A new article in Oncogene details how silencing of transcribed ultraconserved regions (T-UCRs) by CpG island hypermthylation is associated with cancerous consequences. The work, churned out from the labs of epigenetic heavyweights Carlo Croce, George Calin and Manel Esteller, focused on T-UCRs, a class of non-coding RNAs that are perfectly conserved across analogous regions in human, mouse and rat genomes, which were being repressed by hypermethylation. The group used custom-designed UCR arrays, and the DNA demethylating drug 5-aza-2’-deoxycytidine (AZA) to uncover three T-UCRs (Uc.160+, Uc.283+A and Uc.346+) that had low expression in colon cancer cells (HCT-116), were upregulated after AZA treatment, had a CpG Island within 2Kb of the UCR, and showed cancer specific methylation.

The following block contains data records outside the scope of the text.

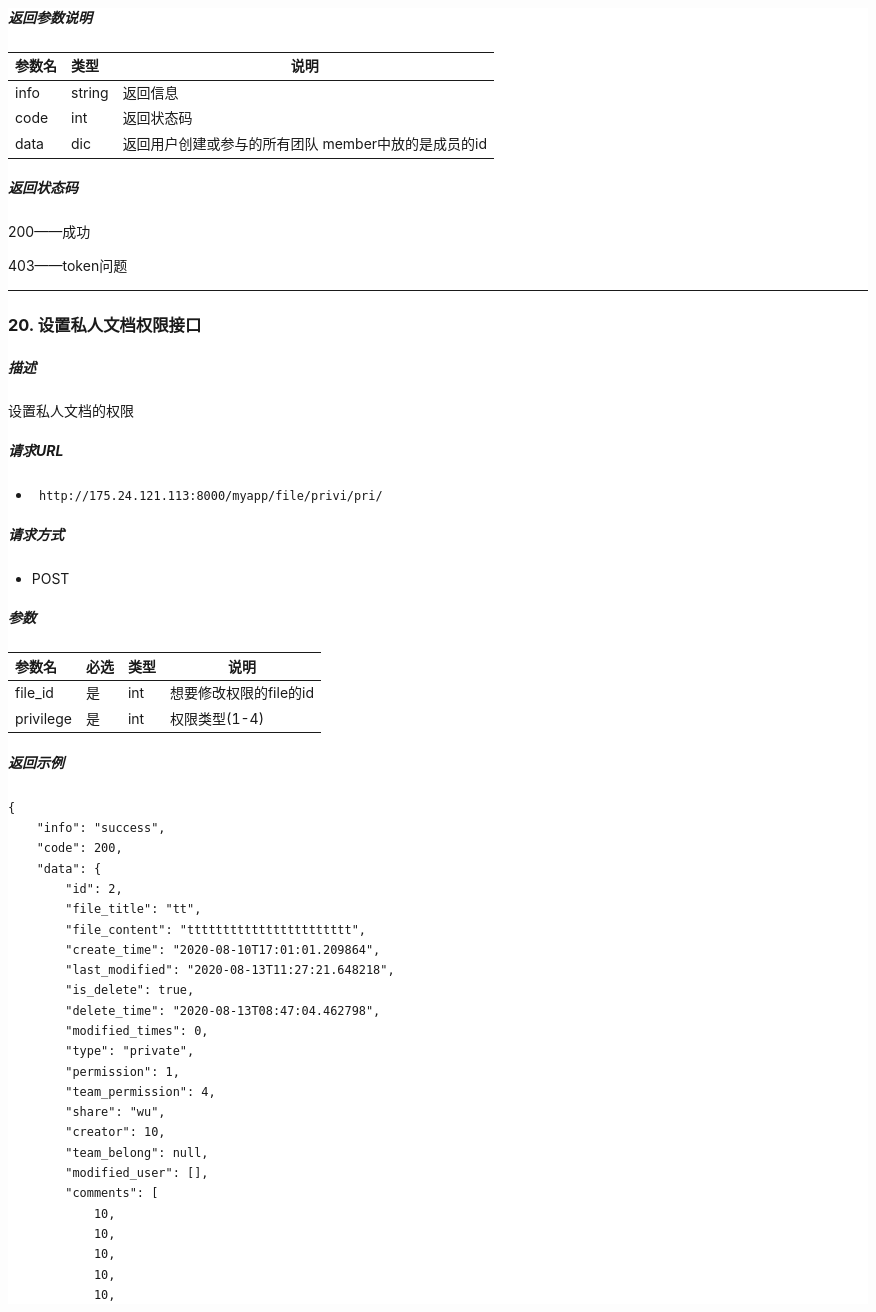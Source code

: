 ##### 返回参数说明 

| 参数名 | 类型   | 说明                                                |
| :----- | :----- | --------------------------------------------------- |
| info   | string | 返回信息                                            |
| code   | int    | 返回状态码                                          |
| data   | dic    | 返回用户创建或参与的所有团队 member中放的是成员的id |

##### 返回状态码

200——成功

403——token问题

****

### 20. 设置私人文档权限接口

##### 描述

设置私人文档的权限

##### 请求URL

- ` http://175.24.121.113:8000/myapp/file/privi/pri/`

##### 请求方式

- POST

##### 参数

| 参数名    | 必选 | 类型 | 说明                   |
| :-------- | :--- | :--- | ---------------------- |
| file_id   | 是   | int  | 想要修改权限的file的id |
| privilege | 是   | int  | 权限类型(1-4)          |

##### 返回示例 

``` 
{
    "info": "success",
    "code": 200,
    "data": {
        "id": 2,
        "file_title": "tt",
        "file_content": "ttttttttttttttttttttttt",
        "create_time": "2020-08-10T17:01:01.209864",
        "last_modified": "2020-08-13T11:27:21.648218",
        "is_delete": true,
        "delete_time": "2020-08-13T08:47:04.462798",
        "modified_times": 0,
        "type": "private",
        "permission": 1,
        "team_permission": 4,
        "share": "wu",
        "creator": 10,
        "team_belong": null,
        "modified_user": [],
        "comments": [
            10,
            10,
            10,
            10,
            10,
```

The researchers zeroed in to get a more in-depth look at Uc.160+, Uc.283+A and Uc.346+. They saw that the UCRs in HCT-116 colon cancer cells, with hypermethylated UCR CpG islands, showed:
- Fewer H3K4me3 mods, associated with active transcription, than AZA treated cells in ChIP experiments
- Lower chromatin accessibility measured by MspI assays
- Less RNA polII present at T-UCR CpG Islands in pulldown assays.
The same T-UCR CpG island hypermethylation profile was also found in many other cancer cell lines including colon, breast, lung, lymphoma and leukemia samples. All of the data they generated helped to determine relationships between CpG island hypermethylation, ncRNA transcriptional silencing, chromatin structure and tumorigenesis. The authors suggest that further study of T-UCRs could lead to the development of potential cancer biomarkers or a new therapeutic uses for demethylating agents.